Among the measures dealing with the Internet, it seeks to criminalize online identity theft, allow police to tap Internet connections as well as phone lines during investigations, and target child pornography by ordering ISPs to filter Internet connections.
ISPs will be required to block access to any Internet address the authorities consider necessary to prevent distribution of child pornography.
Critics of the bill, while opposing the distribution of child pornography, say filtering is the wrong way to go about it.
In a report analyzing the economics of the child pornography business, journalist Fabrice Epelboin warned that filtering URLs will have no effect, as distributors of such materials are already using encrypted peer-to-peer systems to deliver their wares.

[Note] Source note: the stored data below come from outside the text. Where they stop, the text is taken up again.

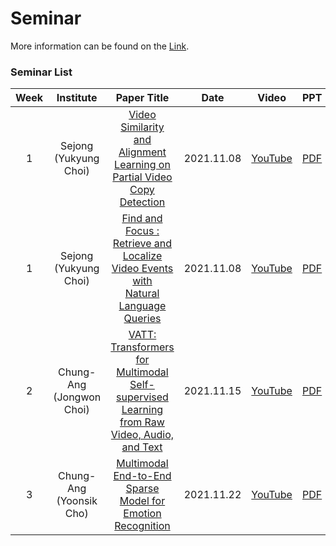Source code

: # Seminar
More information can be found on the [Link](https://docs.google.com/spreadsheets/d/1z9zoooDnXW7zaBVk7YA9o_Qs4VByk7czE6L94OgJEKw/edit#gid=857925796).

### Seminar List
| Week | Institute | Paper Title | Date | Video | PPT |
|:---:|:---:|:---:|:---:|:---:|:---:|
| 1 | Sejong <br /> (Yukyung Choi) | [Video Similarity and Alignment Learning on <br /> Partial Video Copy Detection](https://arxiv.org/abs/2108.01817) | 2021.11.08 | [YouTube](https://www.youtube.com/watch?v=uYaRW9Dl85w&list=PLrtM9Gt-UgEv9xEfDa4ZnujVLoweUNP30&index=2) | [PDF](https://github.com/VideoSearch-KR/Seminar/blob/main/SeminarNote/20210913_VSAL.pdf) |
| 1 | Sejong <br /> (Yukyung Choi) | [Find and Focus : Retrieve and Localize Video Events with <br /> Natural Language Queries](https://openaccess.thecvf.com/content_ECCV_2018/html/Dian_SHAO_Find_and_Focus_ECCV_2018_paper.html) | 2021.11.08 | [YouTube](https://www.youtube.com/watch?v=0ELT0R6i_nE&list=PLrtM9Gt-UgEv9xEfDa4ZnujVLoweUNP30&index=2) | [PDF](https://github.com/VideoSearch-KR/Seminar/blob/main/SeminarNote/20211025_FindandFocus.pdf) |
| 2 | Chung-Ang <br /> (Jongwon Choi) | [VATT: Transformers for Multimodal Self-supervised Learning from Raw Video, Audio, and Text](https://arxiv.org/abs/2104.11178) | 2021.11.15 | [YouTube](https://www.youtube.com/watch?v=jeiDp18mX9Y&list=PLrtM9Gt-UgEv9xEfDa4ZnujVLoweUNP30&index=3) | [PDF](#) |
| 3 | Chung-Ang <br /> (Yoonsik Cho) | [Multimodal End-to-End Sparse Model for Emotion Recognition](https://aclanthology.org/2021.naacl-main.417/) | 2021.11.22 | [YouTube](https://www.youtube.com/watch?v=A2wlVLFJ1KM&list=PLrtM9Gt-UgEv9xEfDa4ZnujVLoweUNP30&index=4) | [PDF](https://github.com/VideoSearch-KR/Seminar/blob/main/SeminarNote/20211112_Multimodal%20End-to-End%20Sparse%20Model%20for%20Emotion%20Recognition.pdf) |

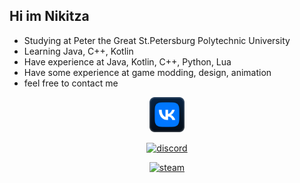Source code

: ## Hi im Nikitza

- Studying at Peter the Great St.Petersburg Polytechnic University
- Learning Java, C++, Kotlin
- Have experience at Java, Kotlin, C++, Python, Lua
- Have some experience at game modding, design, animation
- feel free to contact me

<div align="center">
  <a href="https://m.vk.com/nikitzainc"><img alt="vk" height="56" src="vk.svg"></a> 

  <a href="https://soundcloud.com/deflecta"><img alt="discord" height="56" src="https://cdn.jsdelivr.net/npm/@intergrav/devins-badges@2.10.0/assets/minimal/social/discord-plural_vector.svg"></a>
  
  <a href="https://steamcommunity.com/id/NikitzaInc/"><img alt="steam" height="56" src="https://cdn.jsdelivr.net/npm/@intergrav/devins-badges@2/assets/minimal/available/steam_vector.svg"></a>
</div>
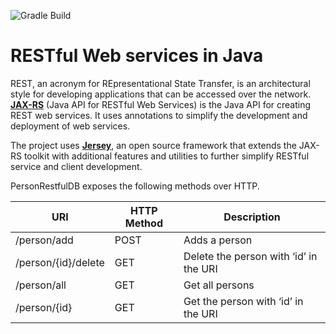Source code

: ![Gradle Build](https://github.com/netikalyan/PersonRESTfulService/actions/workflows/gradle.yml/badge.svg)

# RESTful Web services in Java
REST, an acronym for REpresentational State Transfer, is an architectural style for developing applications that can be accessed over the network. **[JAX-RS](https://docs.oracle.com/javaee/6/tutorial/doc/giepu.html)** (Java API for RESTful Web Services) is the Java API for creating REST web services. It uses annotations to simplify the development and deployment of web services.

The project uses **[Jersey](https://jersey.github.io/)**, an open source framework that extends the JAX-RS toolkit with additional features and utilities to further simplify RESTful service and client development.

PersonRestfulDB exposes the following methods over HTTP.

| URI | HTTP Method | Description |
| --- | --- | --- |
|/person/add | POST | Adds a person |
|/person/{id}/delete|GET|Delete the person with ‘id’ in the URI|
| /person/all | GET | Get all persons |
| /person/{id} | GET | Get the person with ‘id’ in the URI |

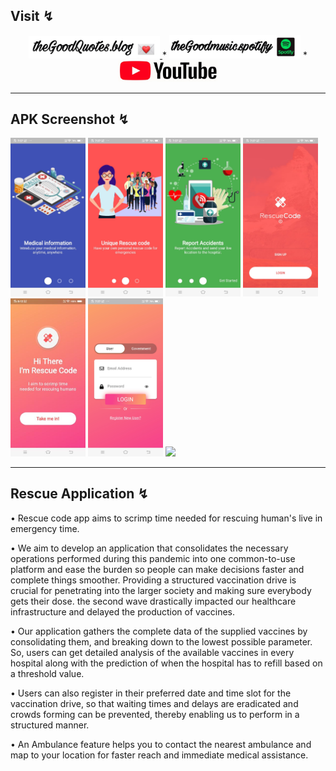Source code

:  ## Visit ↯
 
 <link rel="icon" type="image/png" sizes="32x32" href="favicon-32x32.png">
<link rel="icon" type="image/png" sizes="16x16" href="favicon-16x16.png">
<div align="center"> 
 
 <a href="https://thegoodquotess.blogspot.com"><img src="blog.jpeg" width="210"> </a> *
 <a href="https://sptfy.com/thegoodmusic"><img src="spotify.jpeg" width="210"></a> *
 <a href="https://www.youtube.com/channel/UCPghypjzxDj_gSj0yYX9lbw/"><img src="youtubee.jpg" width="160"></a>
</div>

<hr>

## APK Screenshot ↯
<img src="ImagesReadme/1.jpeg" width="120"> <img src="ImagesReadme/2.jpeg" width="120">
<img src="ImagesReadme/3.jpeg" width="120"> <img src="ImagesReadme/4.jpeg" width="120">
<img src="ImagesReadme/5.jpeg" width="120"> <img src="ImagesReadme/6.jpeg" width="120">
 <img src="ImagesReadme/7.jpeg" width="120">
<hr>

## Rescue Application ↯
<p>
• Rescue code app aims to scrimp time needed for rescuing human's live in emergency time.</p> 

<p>• We aim to develop an application that consolidates the necessary operations performed during this  pandemic into one common-to-use platform and ease the burden so people can make decisions faster and  complete things smoother. Providing a structured vaccination drive is crucial for penetrating into the larger society and making sure everybody gets their dose. the second wave drastically impacted our healthcare infrastructure and delayed the production of vaccines. </p>

<p>• Our application gathers the complete data of the supplied vaccines by consolidating them, and breaking down to the lowest possible parameter. So, users can get detailed analysis of the available vaccines in every hospital along with the prediction of when the hospital has to refill based on a threshold value.</p>

<p>• Users can also register in their preferred date and time slot for the vaccination drive, so that waiting times and delays are eradicated and crowds forming can be prevented, thereby enabling us to perform in a structured manner. </p>

<p>• An Ambulance feature helps you to contact the nearest ambulance and map to your location for faster reach and immediate medical assistance.
</p>






 
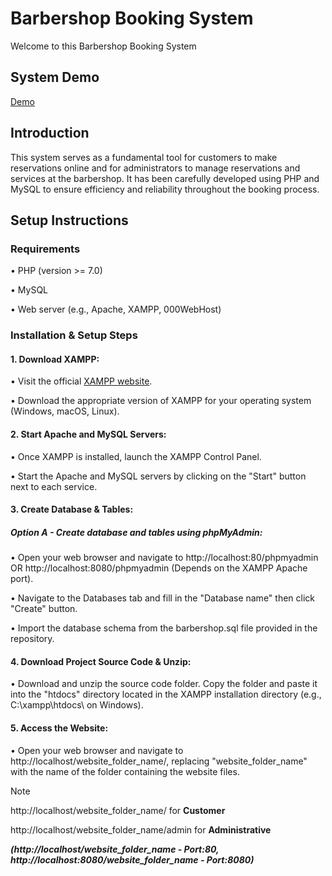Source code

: # Barbershop Booking System
Welcome to this Barbershop Booking System

## System Demo
[Demo](https://drive.google.com/file/d/1yuRZ6yDH_vV1e6eoL1pntS2VjG_HVBu5/view?usp=sharing)

## Introduction
This system serves as a fundamental tool for customers to make reservations online and for administrators to manage reservations and services at the barbershop. 
It has been carefully developed using PHP and MySQL to ensure efficiency and reliability throughout the booking process.

## Setup Instructions
### Requirements
• PHP (version >= 7.0)

• MySQL

• Web server (e.g., Apache, XAMPP, 000WebHost)

### Installation & Setup Steps
#### 1. Download XAMPP:
• Visit the official [XAMPP website](https://www.apachefriends.org/).

• Download the appropriate version of XAMPP for your operating system (Windows, macOS, Linux).

#### 2. Start Apache and MySQL Servers:
• Once XAMPP is installed, launch the XAMPP Control Panel.

• Start the Apache and MySQL servers by clicking on the "Start" button next to each service.

#### 3. Create Database & Tables:
##### Option A - Create database and tables using phpMyAdmin:
• Open your web browser and navigate to http://localhost:80/phpmyadmin OR http://localhost:8080/phpmyadmin (Depends on the XAMPP Apache port).

• Navigate to the Databases tab and fill in the "Database name" then click "Create" button.

• Import the database schema from the barbershop.sql file provided in the repository. 

#### 4. Download Project Source Code & Unzip:
• Download and unzip the source code folder. Copy the folder and paste it into the "htdocs" directory located in the XAMPP installation directory (e.g., C:\xampp\htdocs\ on Windows).

#### 5. Access the Website: 
• Open your web browser and navigate to http://localhost/website_folder_name/, replacing "website_folder_name" with the name of the folder containing the website files.

> [!NOTE]
> http://localhost/website_folder_name/ for **Customer**
> 
> http://localhost/website_folder_name/admin for **Administrative**
>
> **_(http://localhost/website_folder_name - Port:80, http://localhost:8080/website_folder_name - Port:8080)_**
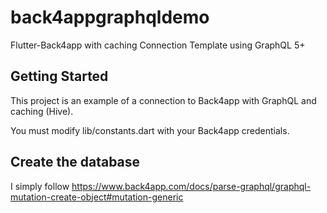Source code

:# back4appgraphqldemo


Flutter-Back4app with caching Connection Template using GraphQL 5+

## Getting Started

This project is an example of a connection to Back4app with GraphQL and caching (Hive).

You must modify lib/constants.dart with your Back4app credentials.

## Create the database

I simply follow https://www.back4app.com/docs/parse-graphql/graphql-mutation-create-object#mutation-generic 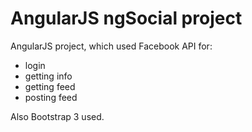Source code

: # AngularJS ngSocial project

AngularJS project, which used Facebook API for:

- login
- getting info
- getting feed
- posting feed

Also Bootstrap 3 used.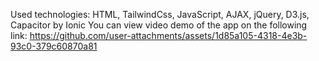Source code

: Used technologies: HTML, TailwindCss, JavaScript, AJAX, jQuery, D3.js, Capacitor by Ionic
You can view video demo of the app on the following link: https://github.com/user-attachments/assets/1d85a105-4318-4e3b-93c0-379c60870a81
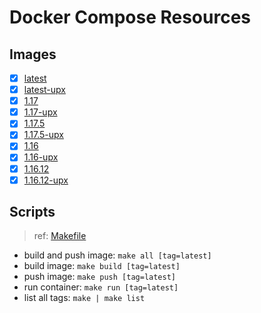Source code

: # Docker Compose Resources

## Images

- [x] [latest](./latest/Dockerfile)
- [x] [latest-upx](./latest-upx/Dockerfile)
- [x] [1.17](./1.17/Dockerfile)
- [x] [1.17-upx]((./1.17-upx/Dockerfile))
- [x] [1.17.5](./1.17.5/Dockerfile)
- [x] [1.17.5-upx]((./1.17.5-upx/Dockerfile))
- [x] [1.16](./1.16/Dockerfile)
- [x] [1.16-upx]((./1.16-upx/Dockerfile))
- [x] [1.16.12](./1.16.12/Dockerfile)
- [x] [1.16.12-upx]((./1.16.12-upx/Dockerfile))

## Scripts

>ref: [Makefile](./Makefile)

- build and push image: `make all [tag=latest]`
- build image: `make build [tag=latest]`
- push image: `make push [tag=latest]`
- run container: `make run [tag=latest]`
- list all tags: `make | make list`
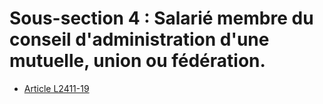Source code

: # Sous-section 4 : Salarié membre du conseil d'administration d'une mutuelle, union ou fédération.

* [Article L2411-19](./LEGIARTI000006902313.md)
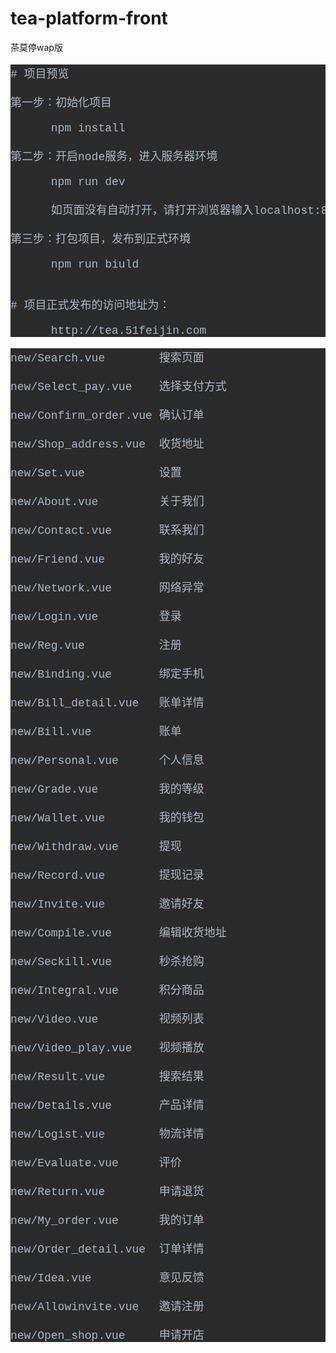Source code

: # tea-platform-front
茶莫停wap版<br>

<pre style="background-color:#2b2b2b;color:#a9b7c6;font-family:'Courier New';font-size:13.5pt;">
# 项目预览<br>
第一步：初始化项目<br>
      npm install<br>
第二步：开启node服务，进入服务器环境<br>
      npm run dev<br>
      如页面没有自动打开，请打开浏览器输入localhost:8080<br>
第三步：打包项目，发布到正式环境<br>
      npm run biuld<br><br>
# 项目正式发布的访问地址为：<br>
      http://tea.51feijin.com
</pre>

<pre style="background-color:#2b2b2b;color:#a9b7c6;font-family:'Courier New';font-size:13.5pt;">
new/Search.vue        搜索页面<br>
new/Select_pay.vue    选择支付方式<br>
new/Confirm_order.vue 确认订单<br>
new/Shop_address.vue  收货地址<br>
new/Set.vue           设置<br>
new/About.vue         关于我们<br>
new/Contact.vue       联系我们<br>
new/Friend.vue        我的好友<br>
new/Network.vue       网络异常<br>
new/Login.vue         登录<br>
new/Reg.vue           注册<br>
new/Binding.vue       绑定手机<br>
new/Bill_detail.vue   账单详情<br>
new/Bill.vue          账单<br>
new/Personal.vue      个人信息<br>
new/Grade.vue         我的等级<br>
new/Wallet.vue        我的钱包<br>
new/Withdraw.vue      提现<br>
new/Record.vue        提现记录<br>
new/Invite.vue        邀请好友<br>
new/Compile.vue       编辑收货地址<br>
new/Seckill.vue       秒杀抢购<br>
new/Integral.vue      积分商品<br>
new/Video.vue         视频列表<br>
new/Video_play.vue    视频播放<br>
new/Result.vue        搜索结果<br>
new/Details.vue       产品详情<br>
new/Logist.vue        物流详情<br>
new/Evaluate.vue      评价<br>
new/Return.vue        申请退货<br>
new/My_order.vue      我的订单<br>
new/Order_detail.vue  订单详情<br>
new/Idea.vue          意见反馈<br>
new/Allowinvite.vue   邀请注册<br>
new/Open_shop.vue     申请开店</pre>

During the debate, Deputy Lionel Tardy cited a report from the French Federation of Telecommunications that said filtering would cost up to €140 million (US$190 million) yet remain largely ineffective against the main distribution channels for child pornography.
As if that weren’t enough, others say that blocking sites suspected of hosting child pornography is likely to affect blameless sites at the same IP (Internet protocol) address, so-called “collateral damage.”
Opposition deputies tried unsuccessfully to amend the bill to require blocking only of specific URLs or documents to avoid this problem. They also wanted a judge to review the list of blocked URLs each month to ensure that sites were not needlessly blocked, and to make the filters a temporary measure until their effectiveness was proven, but those amendments too were rejected by the government majority.
Once the filter system is in place, say its opponents, it could be used to limit access to other Internet sites.
President Nicolas Sarkozy is already thinking along those lines. In a speech to members of the French music and publishing industries in January, Sarkozy said that authorities should experiment with filtering in order to automatically remove all forms of piracy from the Internet.